▶ Your task
For the material that follows, list every line containing the word "order".

##### Data provided #####

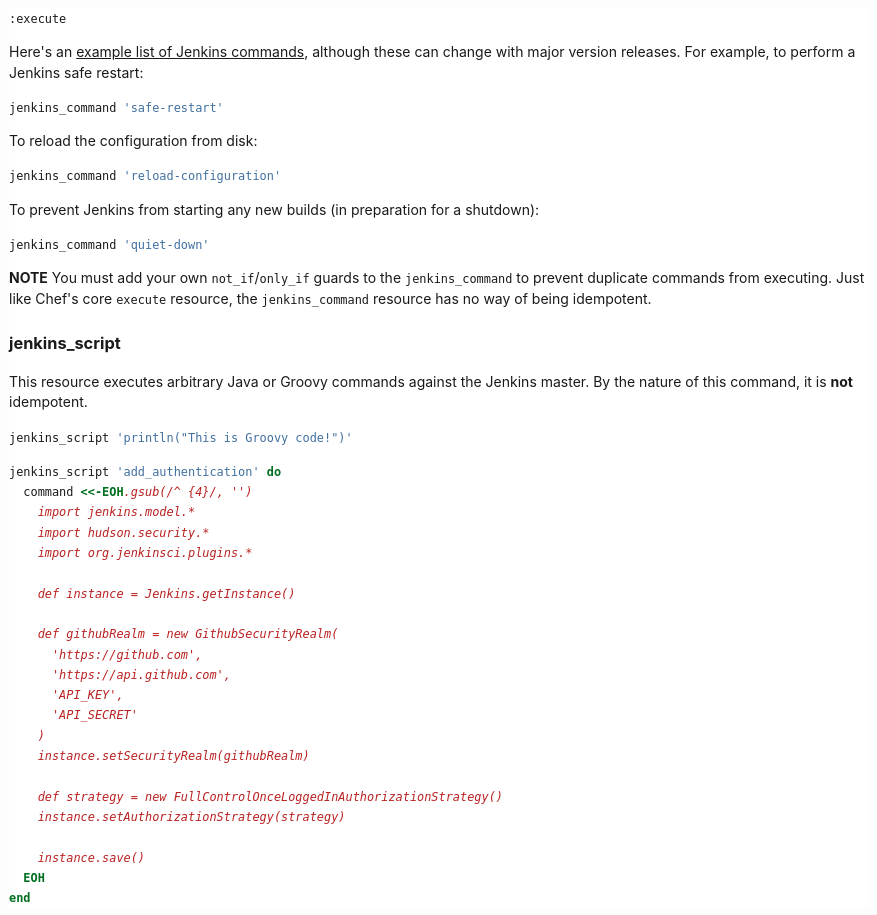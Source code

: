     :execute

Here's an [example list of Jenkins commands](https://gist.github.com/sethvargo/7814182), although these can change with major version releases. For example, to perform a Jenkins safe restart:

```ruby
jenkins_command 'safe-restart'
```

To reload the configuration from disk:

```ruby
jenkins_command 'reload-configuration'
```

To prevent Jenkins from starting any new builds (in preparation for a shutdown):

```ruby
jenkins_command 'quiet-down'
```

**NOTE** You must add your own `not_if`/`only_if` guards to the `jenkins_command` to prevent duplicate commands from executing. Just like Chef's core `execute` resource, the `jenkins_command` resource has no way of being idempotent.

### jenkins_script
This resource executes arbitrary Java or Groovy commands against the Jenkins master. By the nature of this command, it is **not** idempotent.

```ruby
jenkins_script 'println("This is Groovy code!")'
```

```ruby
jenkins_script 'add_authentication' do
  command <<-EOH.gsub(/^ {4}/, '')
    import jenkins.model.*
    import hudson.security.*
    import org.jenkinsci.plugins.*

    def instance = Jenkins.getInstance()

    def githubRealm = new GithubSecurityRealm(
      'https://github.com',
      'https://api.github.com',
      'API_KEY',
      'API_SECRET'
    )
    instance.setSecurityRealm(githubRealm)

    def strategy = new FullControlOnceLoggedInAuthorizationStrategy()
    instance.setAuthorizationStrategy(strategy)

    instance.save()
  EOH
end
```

#####
##### Data provided #####

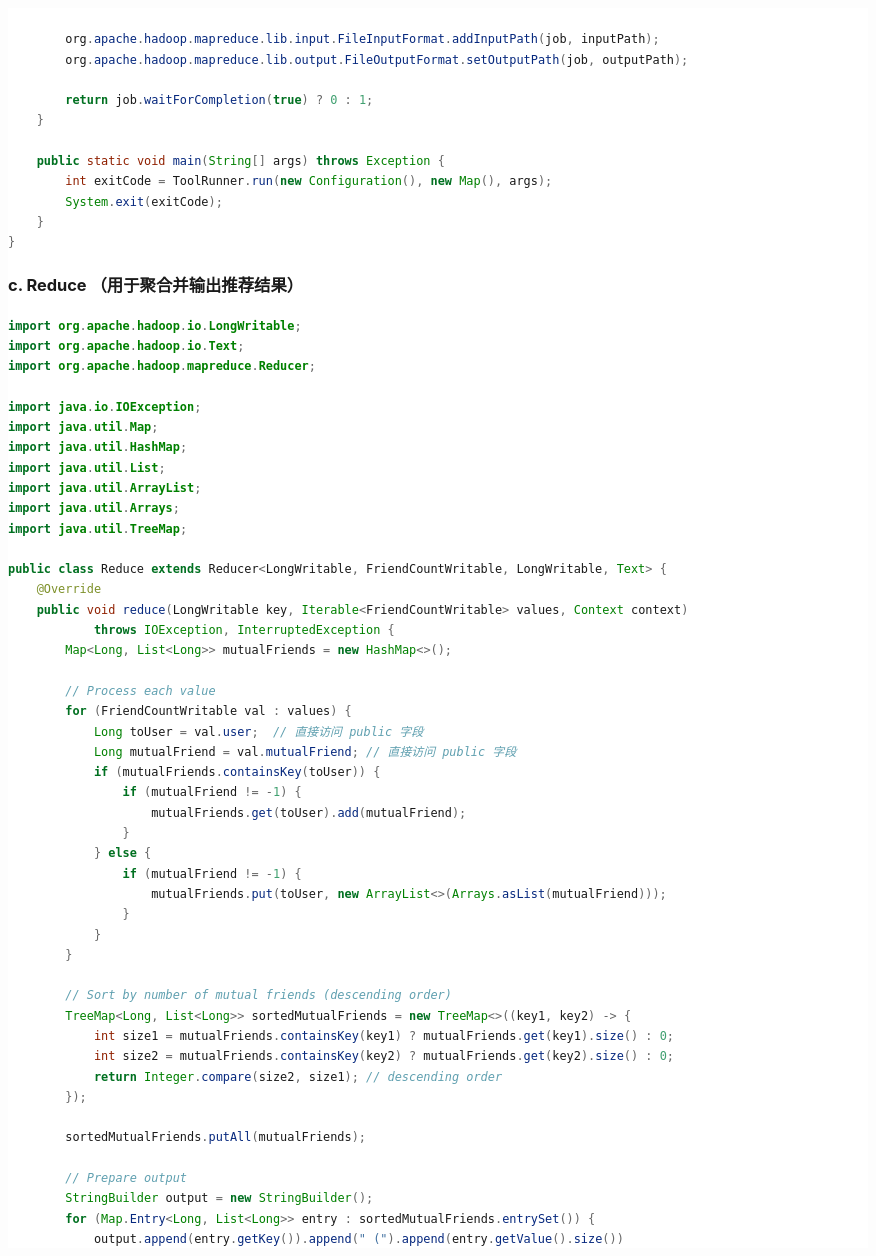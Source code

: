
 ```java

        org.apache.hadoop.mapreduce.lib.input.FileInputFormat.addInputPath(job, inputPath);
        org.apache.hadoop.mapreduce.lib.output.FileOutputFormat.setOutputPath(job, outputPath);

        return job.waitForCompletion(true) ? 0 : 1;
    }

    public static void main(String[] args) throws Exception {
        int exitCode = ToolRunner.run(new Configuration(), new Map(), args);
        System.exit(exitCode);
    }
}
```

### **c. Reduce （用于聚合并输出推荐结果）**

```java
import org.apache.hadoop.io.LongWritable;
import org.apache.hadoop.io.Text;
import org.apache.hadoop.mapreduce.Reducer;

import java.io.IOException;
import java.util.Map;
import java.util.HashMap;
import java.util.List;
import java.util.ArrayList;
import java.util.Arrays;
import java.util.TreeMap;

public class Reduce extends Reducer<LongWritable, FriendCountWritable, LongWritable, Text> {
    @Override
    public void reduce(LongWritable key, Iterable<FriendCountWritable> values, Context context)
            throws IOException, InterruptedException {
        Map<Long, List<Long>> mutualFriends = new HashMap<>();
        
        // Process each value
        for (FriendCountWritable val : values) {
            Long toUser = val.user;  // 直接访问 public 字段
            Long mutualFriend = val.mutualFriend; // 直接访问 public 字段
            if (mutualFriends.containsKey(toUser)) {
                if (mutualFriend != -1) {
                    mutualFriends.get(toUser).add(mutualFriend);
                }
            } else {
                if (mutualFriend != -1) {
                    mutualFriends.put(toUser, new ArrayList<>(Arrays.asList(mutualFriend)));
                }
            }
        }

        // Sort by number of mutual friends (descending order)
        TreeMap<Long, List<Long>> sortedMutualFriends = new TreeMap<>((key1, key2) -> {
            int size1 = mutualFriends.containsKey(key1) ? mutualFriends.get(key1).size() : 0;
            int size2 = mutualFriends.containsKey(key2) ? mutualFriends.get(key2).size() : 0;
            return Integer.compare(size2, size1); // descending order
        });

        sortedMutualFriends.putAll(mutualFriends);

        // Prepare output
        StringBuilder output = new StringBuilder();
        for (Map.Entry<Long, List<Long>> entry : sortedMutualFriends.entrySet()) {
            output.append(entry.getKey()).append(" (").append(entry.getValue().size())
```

#####
##### Data provided #####

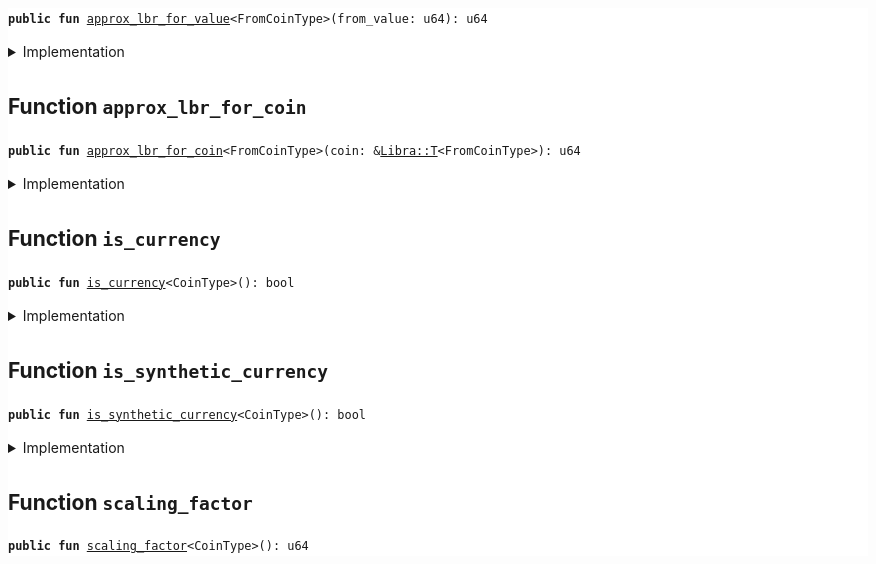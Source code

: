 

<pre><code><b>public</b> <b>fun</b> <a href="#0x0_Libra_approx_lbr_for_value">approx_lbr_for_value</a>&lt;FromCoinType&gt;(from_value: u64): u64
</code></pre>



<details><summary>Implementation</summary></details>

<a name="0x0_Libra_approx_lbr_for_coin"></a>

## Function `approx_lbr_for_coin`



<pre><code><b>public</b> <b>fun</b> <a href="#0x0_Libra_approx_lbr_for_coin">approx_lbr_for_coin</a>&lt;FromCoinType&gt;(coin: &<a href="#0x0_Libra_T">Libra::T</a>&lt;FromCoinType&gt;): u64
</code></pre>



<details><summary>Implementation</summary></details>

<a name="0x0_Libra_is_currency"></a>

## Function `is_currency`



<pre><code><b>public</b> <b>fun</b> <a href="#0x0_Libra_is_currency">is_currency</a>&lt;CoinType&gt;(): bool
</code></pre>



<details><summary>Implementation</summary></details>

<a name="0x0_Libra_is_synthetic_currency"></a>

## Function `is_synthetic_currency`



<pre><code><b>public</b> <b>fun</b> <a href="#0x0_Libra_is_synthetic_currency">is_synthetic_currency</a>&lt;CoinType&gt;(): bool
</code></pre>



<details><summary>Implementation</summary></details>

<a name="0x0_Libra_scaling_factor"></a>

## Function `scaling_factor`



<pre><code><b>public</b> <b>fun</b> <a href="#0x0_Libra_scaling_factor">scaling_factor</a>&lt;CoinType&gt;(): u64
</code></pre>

#####

▶ Response
        // Sort by number of mutual friends (descending order)
            return Integer.compare(size2, size1); // descending order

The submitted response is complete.